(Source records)
□ □ □ □
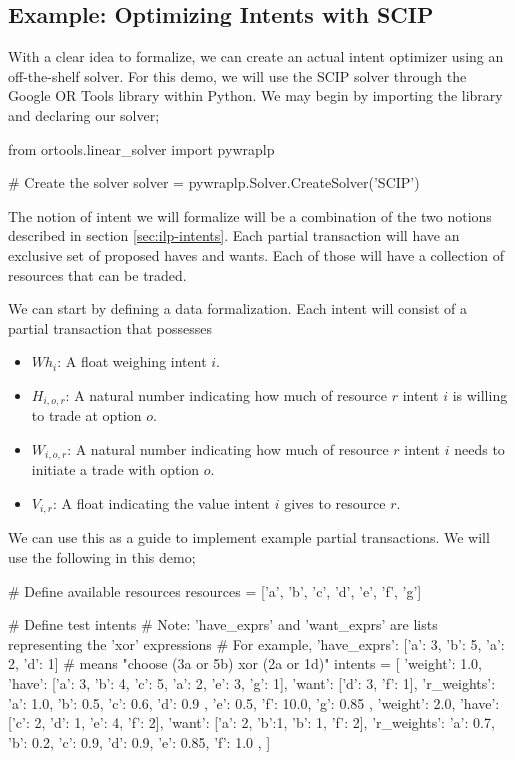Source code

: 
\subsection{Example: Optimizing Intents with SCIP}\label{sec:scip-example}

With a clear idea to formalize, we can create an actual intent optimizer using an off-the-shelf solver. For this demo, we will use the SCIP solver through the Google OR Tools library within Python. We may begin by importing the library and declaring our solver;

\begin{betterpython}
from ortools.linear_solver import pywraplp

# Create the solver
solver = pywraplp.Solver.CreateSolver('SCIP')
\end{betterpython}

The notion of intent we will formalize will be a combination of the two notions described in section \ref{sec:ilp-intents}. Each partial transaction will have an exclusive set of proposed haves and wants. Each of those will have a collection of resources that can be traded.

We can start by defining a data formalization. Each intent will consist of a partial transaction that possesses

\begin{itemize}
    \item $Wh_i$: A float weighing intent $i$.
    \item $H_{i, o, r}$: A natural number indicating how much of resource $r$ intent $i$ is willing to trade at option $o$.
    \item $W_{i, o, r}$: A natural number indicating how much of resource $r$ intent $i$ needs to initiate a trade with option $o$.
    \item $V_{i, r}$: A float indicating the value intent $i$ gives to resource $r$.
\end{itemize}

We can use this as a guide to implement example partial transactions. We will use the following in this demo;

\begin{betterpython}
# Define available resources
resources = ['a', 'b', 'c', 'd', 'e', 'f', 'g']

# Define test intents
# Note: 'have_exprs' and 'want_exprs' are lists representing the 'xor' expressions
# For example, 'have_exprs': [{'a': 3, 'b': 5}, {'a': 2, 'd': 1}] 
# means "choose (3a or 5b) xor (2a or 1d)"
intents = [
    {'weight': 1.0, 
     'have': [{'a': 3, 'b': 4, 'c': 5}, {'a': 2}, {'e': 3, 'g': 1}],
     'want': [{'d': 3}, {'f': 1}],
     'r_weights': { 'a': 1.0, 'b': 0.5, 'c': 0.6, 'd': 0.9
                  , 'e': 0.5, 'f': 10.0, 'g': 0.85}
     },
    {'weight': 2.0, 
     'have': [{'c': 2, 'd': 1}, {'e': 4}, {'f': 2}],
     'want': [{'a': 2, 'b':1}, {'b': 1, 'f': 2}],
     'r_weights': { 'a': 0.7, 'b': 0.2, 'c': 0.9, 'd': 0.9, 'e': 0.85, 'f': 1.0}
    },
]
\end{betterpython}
□ □ □ □
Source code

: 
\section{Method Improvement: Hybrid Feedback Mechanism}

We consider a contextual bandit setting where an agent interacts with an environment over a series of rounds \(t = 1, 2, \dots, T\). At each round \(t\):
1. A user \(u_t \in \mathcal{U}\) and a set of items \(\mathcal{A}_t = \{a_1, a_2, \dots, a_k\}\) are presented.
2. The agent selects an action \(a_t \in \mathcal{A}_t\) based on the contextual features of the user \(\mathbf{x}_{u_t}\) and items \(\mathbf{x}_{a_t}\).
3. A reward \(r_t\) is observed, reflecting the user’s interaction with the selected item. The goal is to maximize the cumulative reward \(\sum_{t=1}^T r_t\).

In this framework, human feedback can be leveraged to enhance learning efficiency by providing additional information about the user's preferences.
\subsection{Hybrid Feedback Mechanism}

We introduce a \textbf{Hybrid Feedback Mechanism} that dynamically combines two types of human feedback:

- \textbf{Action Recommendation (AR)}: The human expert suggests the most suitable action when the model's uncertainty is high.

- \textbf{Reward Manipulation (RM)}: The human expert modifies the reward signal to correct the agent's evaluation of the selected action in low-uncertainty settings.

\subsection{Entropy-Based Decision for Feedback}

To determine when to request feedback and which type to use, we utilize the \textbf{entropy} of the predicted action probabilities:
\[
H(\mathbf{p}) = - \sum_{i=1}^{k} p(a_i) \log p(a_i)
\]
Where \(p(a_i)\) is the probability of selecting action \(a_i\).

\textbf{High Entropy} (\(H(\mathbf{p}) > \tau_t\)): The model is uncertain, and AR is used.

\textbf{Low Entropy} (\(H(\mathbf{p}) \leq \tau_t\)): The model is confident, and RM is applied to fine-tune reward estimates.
□ □ □ □
**What this task involves:** Tally the lines in the records containing the string "items"; output only the tally.

**Solution to this exercise:** 2